Source texts of formatted documents
>>>

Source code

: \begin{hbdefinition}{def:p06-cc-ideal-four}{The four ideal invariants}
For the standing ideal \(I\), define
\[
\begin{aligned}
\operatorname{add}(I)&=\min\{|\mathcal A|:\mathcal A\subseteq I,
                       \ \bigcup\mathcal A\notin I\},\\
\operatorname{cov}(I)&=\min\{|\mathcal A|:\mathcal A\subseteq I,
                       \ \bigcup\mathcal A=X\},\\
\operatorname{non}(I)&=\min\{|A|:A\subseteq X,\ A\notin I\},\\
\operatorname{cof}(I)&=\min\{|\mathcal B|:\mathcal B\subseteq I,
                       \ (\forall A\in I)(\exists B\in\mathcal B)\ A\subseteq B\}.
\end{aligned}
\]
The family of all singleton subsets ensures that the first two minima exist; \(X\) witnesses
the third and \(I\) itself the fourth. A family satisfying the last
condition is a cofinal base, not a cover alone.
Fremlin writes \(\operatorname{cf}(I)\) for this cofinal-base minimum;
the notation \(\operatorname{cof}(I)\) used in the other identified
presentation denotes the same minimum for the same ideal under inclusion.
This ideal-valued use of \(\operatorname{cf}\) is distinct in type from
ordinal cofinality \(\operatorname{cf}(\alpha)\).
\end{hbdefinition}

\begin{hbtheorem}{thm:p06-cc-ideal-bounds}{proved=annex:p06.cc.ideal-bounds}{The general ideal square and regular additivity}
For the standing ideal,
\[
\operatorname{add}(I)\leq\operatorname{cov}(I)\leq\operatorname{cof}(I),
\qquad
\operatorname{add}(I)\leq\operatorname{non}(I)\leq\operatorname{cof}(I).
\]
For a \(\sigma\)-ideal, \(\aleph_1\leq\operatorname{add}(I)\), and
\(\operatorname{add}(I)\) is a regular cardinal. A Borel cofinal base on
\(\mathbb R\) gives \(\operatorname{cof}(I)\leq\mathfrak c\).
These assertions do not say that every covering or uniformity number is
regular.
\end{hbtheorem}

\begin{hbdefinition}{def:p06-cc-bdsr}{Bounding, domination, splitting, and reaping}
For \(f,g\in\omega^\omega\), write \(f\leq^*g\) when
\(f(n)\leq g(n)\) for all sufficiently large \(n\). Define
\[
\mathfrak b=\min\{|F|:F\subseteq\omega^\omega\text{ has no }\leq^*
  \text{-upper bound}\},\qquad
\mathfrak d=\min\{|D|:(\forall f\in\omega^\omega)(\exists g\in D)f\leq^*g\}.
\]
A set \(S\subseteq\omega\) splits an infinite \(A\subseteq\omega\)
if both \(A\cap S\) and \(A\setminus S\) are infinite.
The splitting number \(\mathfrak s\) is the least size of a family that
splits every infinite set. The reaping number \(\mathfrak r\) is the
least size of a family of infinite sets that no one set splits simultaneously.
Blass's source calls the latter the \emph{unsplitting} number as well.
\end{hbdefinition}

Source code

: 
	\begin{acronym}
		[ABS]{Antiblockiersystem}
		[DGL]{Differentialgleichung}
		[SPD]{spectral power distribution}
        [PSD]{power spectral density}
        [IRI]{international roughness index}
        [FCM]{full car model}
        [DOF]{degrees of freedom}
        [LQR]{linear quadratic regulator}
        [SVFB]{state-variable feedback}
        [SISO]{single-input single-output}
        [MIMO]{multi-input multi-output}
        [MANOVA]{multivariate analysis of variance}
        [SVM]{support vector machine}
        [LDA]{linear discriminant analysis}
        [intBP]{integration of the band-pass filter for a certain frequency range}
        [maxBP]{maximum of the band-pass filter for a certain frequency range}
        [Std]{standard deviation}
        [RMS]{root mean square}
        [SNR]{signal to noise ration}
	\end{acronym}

<<<

:: PROBLEM ::
Your answer should be the records themselves, returned word for word.

:: ANSWER SPACE ::
Source code

: \begin{hbdefinition}{def:p06-cc-ideal-four}{The four ideal invariants}
For the standing ideal \(I\), define
\[
\begin{aligned}
\operatorname{add}(I)&=\min\{|\mathcal A|:\mathcal A\subseteq I,
                       \ \bigcup\mathcal A\notin I\},\\
\operatorname{cov}(I)&=\min\{|\mathcal A|:\mathcal A\subseteq I,
                       \ \bigcup\mathcal A=X\},\\
\operatorname{non}(I)&=\min\{|A|:A\subseteq X,\ A\notin I\},\\
\operatorname{cof}(I)&=\min\{|\mathcal B|:\mathcal B\subseteq I,
                       \ (\forall A\in I)(\exists B\in\mathcal B)\ A\subseteq B\}.
\end{aligned}
\]
The family of all singleton subsets ensures that the first two minima exist; \(X\) witnesses
the third and \(I\) itself the fourth. A family satisfying the last
condition is a cofinal base, not a cover alone.
Fremlin writes \(\operatorname{cf}(I)\) for this cofinal-base minimum;
the notation \(\operatorname{cof}(I)\) used in the other identified
presentation denotes the same minimum for the same ideal under inclusion.
This ideal-valued use of \(\operatorname{cf}\) is distinct in type from
ordinal cofinality \(\operatorname{cf}(\alpha)\).
\end{hbdefinition}

\begin{hbtheorem}{thm:p06-cc-ideal-bounds}{proved=annex:p06.cc.ideal-bounds}{The general ideal square and regular additivity}
For the standing ideal,
\[
\operatorname{add}(I)\leq\operatorname{cov}(I)\leq\operatorname{cof}(I),
\qquad
\operatorname{add}(I)\leq\operatorname{non}(I)\leq\operatorname{cof}(I).
\]
For a \(\sigma\)-ideal, \(\aleph_1\leq\operatorname{add}(I)\), and
\(\operatorname{add}(I)\) is a regular cardinal. A Borel cofinal base on
\(\mathbb R\) gives \(\operatorname{cof}(I)\leq\mathfrak c\).
These assertions do not say that every covering or uniformity number is
regular.
\end{hbtheorem}

\begin{hbdefinition}{def:p06-cc-bdsr}{Bounding, domination, splitting, and reaping}
For \(f,g\in\omega^\omega\), write \(f\leq^*g\) when
\(f(n)\leq g(n)\) for all sufficiently large \(n\). Define
\[
\mathfrak b=\min\{|F|:F\subseteq\omega^\omega\text{ has no }\leq^*
  \text{-upper bound}\},\qquad
\mathfrak d=\min\{|D|:(\forall f\in\omega^\omega)(\exists g\in D)f\leq^*g\}.
\]
A set \(S\subseteq\omega\) splits an infinite \(A\subseteq\omega\)
if both \(A\cap S\) and \(A\setminus S\) are infinite.
The splitting number \(\mathfrak s\) is the least size of a family that
splits every infinite set. The reaping number \(\mathfrak r\) is the
least size of a family of infinite sets that no one set splits simultaneously.
Blass's source calls the latter the \emph{unsplitting} number as well.
\end{hbdefinition}

Source code

: 
	\begin{acronym}
		[ABS]{Antiblockiersystem}
		[DGL]{Differentialgleichung}
		[SPD]{spectral power distribution}
        [PSD]{power spectral density}
        [IRI]{international roughness index}
        [FCM]{full car model}
        [DOF]{degrees of freedom}
        [LQR]{linear quadratic regulator}
        [SVFB]{state-variable feedback}
        [SISO]{single-input single-output}
        [MIMO]{multi-input multi-output}
        [MANOVA]{multivariate analysis of variance}
        [SVM]{support vector machine}
        [LDA]{linear discriminant analysis}
        [intBP]{integration of the band-pass filter for a certain frequency range}
        [maxBP]{maximum of the band-pass filter for a certain frequency range}
        [Std]{standard deviation}
        [RMS]{root mean square}
        [SNR]{signal to noise ration}
	\end{acronym}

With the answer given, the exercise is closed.